Dos abuelos. Cuarenta años de convivencia fecunda y fiel. Se conocían lo suficiente, como para darse todavía la sorpresa de un malentendido. Era justo lo que había sucedido esa mañana. El abuelo era un hombre jovial y bastante espontáneo. Impetuoso en sus reacciones, solía irse de boca cuando decía sus verdades.
La abuela, en cambio, era más paciente, pero también de reacciones más lentas. Por eso, aquel cruce de palabras que la habían ofendido, la llevó a su respuesta habitual: el mutismo.
La discusión se había dado en horas de la mañana. Para la hora del almuerzo, se comió en silencio. El televisor llenó un poco el vacío, sin solucionar el problema.
Al abuelo ya se le había pasado totalmente el mal rato, y quería que le sucediera lo mismo a su compañera. Pero, evidentemente, ésta era de reacciones más lentas. Por tanto, había que encontrar una manera de hacerla hablar, sin que ello significara capitulación por ninguna de las dos partes.
Cuando ya se iban a acostar, al abuelo se le ocurrió una idea. Se levantó con cara de preocupado, y abriendo uno de los cajones de la cómoda, se puso a buscar afanosamente en él.

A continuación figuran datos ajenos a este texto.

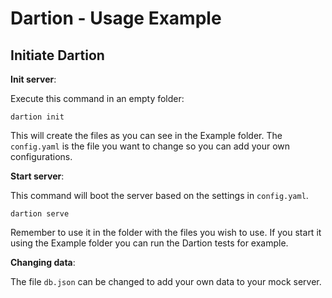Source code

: # Dartion - Usage Example

## Initiate Dartion

**Init server**:

Execute this command in an empty folder:

```
dartion init
```

This will create the files as you can see in the Example folder.
The `config.yaml` is the file you want to change so you can add your own configurations. 

**Start server**:

This command will boot the server based on the settings in `config.yaml`.

```
dartion serve
```

Remember to use it in the folder with the files you wish to use. 
If you start it using the Example folder you can run the Dartion tests for example. 

**Changing data**:

The file `db.json` can be changed to add your own data to your mock server.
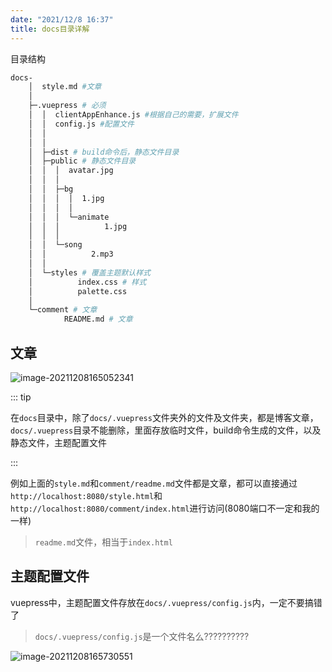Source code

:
 ```yaml
---
date: "2021/12/8 16:37"
title: docs目录详解
---
```




目录结构

```sh
docs-
    │  style.md #文章
    │  
    ├─.vuepress # 必须
    │  │  clientAppEnhance.js #根据自己的需要，扩展文件
    │  │  config.js #配置文件
    │  │  
    │  │      
    │  ├─dist # build命令后，静态文件目录
    │  ├─public # 静态文件目录
    │  │  │  avatar.jpg
    │  │  │  
    │  │  ├─bg
    │  │  │  │  1.jpg
    │  │  │  │  
    │  │  │  └─animate
    │  │  │          1.jpg
    │  │  │          
    │  │  └─song
    │  │          2.mp3
    │  │          
    │  └─styles # 覆盖主题默认样式
    │          index.css # 样式
    │          palette.css
    │          
    └─comment # 文章
            README.md # 文章
```



## 文章

![image-20211208165052341](https://ooszy.cco.vin/img/blog-note/image-20211208165052341.png?x-oss-process=style/pictureProcess1)



::: tip

在`docs`目录中，除了`docs/.vuepress`文件夹外的文件及文件夹，都是博客文章，`docs/.vuepress`目录不能删除，里面存放临时文件，build命令生成的文件，以及静态文件，主题配置文件

:::



例如上面的`style.md`和`comment/readme.md`文件都是文章，都可以直接通过`http://localhost:8080/style.html`和`http://localhost:8080/comment/index.html`进行访问(8080端口不一定和我的一样)

> `readme.md`文件，相当于`index.html`



## 主题配置文件

vuepress中，主题配置文件存放在`docs/.vuepress/config.js`内，一定不要搞错了

> `docs/.vuepress/config.js`是一个文件名么??????????



![image-20211208165730551](https://ooszy.cco.vin/img/blog-note/image-20211208165730551.png?x-oss-process=style/pictureProcess1)

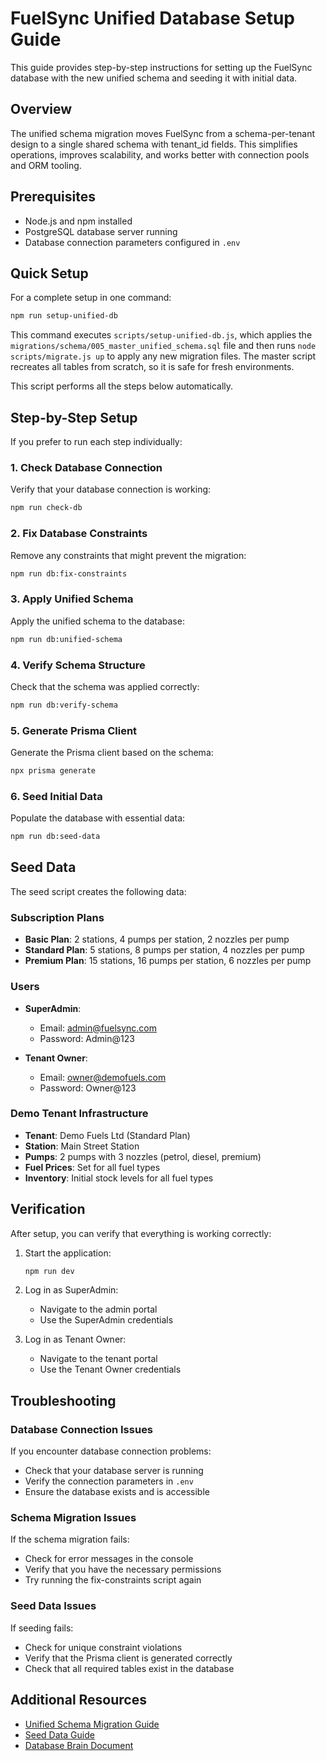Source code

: # FuelSync Unified Database Setup Guide

This guide provides step-by-step instructions for setting up the FuelSync database with the new unified schema and seeding it with initial data.

## Overview

The unified schema migration moves FuelSync from a schema-per-tenant design to a single shared schema with tenant_id fields. This simplifies operations, improves scalability, and works better with connection pools and ORM tooling.

## Prerequisites

- Node.js and npm installed
- PostgreSQL database server running
- Database connection parameters configured in `.env`

## Quick Setup

For a complete setup in one command:

```bash
npm run setup-unified-db
```

This command executes `scripts/setup-unified-db.js`, which applies the
`migrations/schema/005_master_unified_schema.sql` file and then runs
`node scripts/migrate.js up` to apply any new migration files. The master
script recreates all tables from scratch, so it is safe for fresh environments.

This script performs all the steps below automatically.

## Step-by-Step Setup

If you prefer to run each step individually:

### 1. Check Database Connection

Verify that your database connection is working:

```bash
npm run check-db
```

### 2. Fix Database Constraints

Remove any constraints that might prevent the migration:

```bash
npm run db:fix-constraints
```

### 3. Apply Unified Schema

Apply the unified schema to the database:

```bash
npm run db:unified-schema
```

### 4. Verify Schema Structure

Check that the schema was applied correctly:

```bash
npm run db:verify-schema
```

### 5. Generate Prisma Client

Generate the Prisma client based on the schema:

```bash
npx prisma generate
```

### 6. Seed Initial Data

Populate the database with essential data:

```bash
npm run db:seed-data
```

## Seed Data

The seed script creates the following data:

### Subscription Plans

- **Basic Plan**: 2 stations, 4 pumps per station, 2 nozzles per pump
- **Standard Plan**: 5 stations, 8 pumps per station, 4 nozzles per pump
- **Premium Plan**: 15 stations, 16 pumps per station, 6 nozzles per pump

### Users

- **SuperAdmin**:
  - Email: admin@fuelsync.com
  - Password: Admin@123

- **Tenant Owner**:
  - Email: owner@demofuels.com
  - Password: Owner@123

### Demo Tenant Infrastructure

- **Tenant**: Demo Fuels Ltd (Standard Plan)
- **Station**: Main Street Station
- **Pumps**: 2 pumps with 3 nozzles (petrol, diesel, premium)
- **Fuel Prices**: Set for all fuel types
- **Inventory**: Initial stock levels for all fuel types

## Verification

After setup, you can verify that everything is working correctly:

1. Start the application:
   ```bash
   npm run dev
   ```

2. Log in as SuperAdmin:
   - Navigate to the admin portal
   - Use the SuperAdmin credentials

3. Log in as Tenant Owner:
   - Navigate to the tenant portal
   - Use the Tenant Owner credentials

## Troubleshooting

### Database Connection Issues

If you encounter database connection problems:

- Check that your database server is running
- Verify the connection parameters in `.env`
- Ensure the database exists and is accessible

### Schema Migration Issues

If the schema migration fails:

- Check for error messages in the console
- Verify that you have the necessary permissions
- Try running the fix-constraints script again

### Seed Data Issues

If seeding fails:

- Check for unique constraint violations
- Verify that the Prisma client is generated correctly
- Check that all required tables exist in the database

## Additional Resources

- [Unified Schema Migration Guide](./UNIFIED_SCHEMA_MIGRATION.md)
- [Seed Data Guide](./SEED_DATA_GUIDE.md)
- [Database Brain Document](./db_brain.md)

Sacaba la ropa y la tiraba sobre la cama. Luego de haber vaciado ese cajón, lo cerró con fuerza y se puso a hacer lo mismo con el siguiente. Cuando ya se decidía a hacer lo mismo con el tercero, la abuela rompió el silencio y preguntó entre enojada y preocupada:
¿Se puede saber qué estás buscando?
A lo que contestó su marido con una sonrisa: ¡Sí! Y ya lo encontré: ¡Tu voz, querida!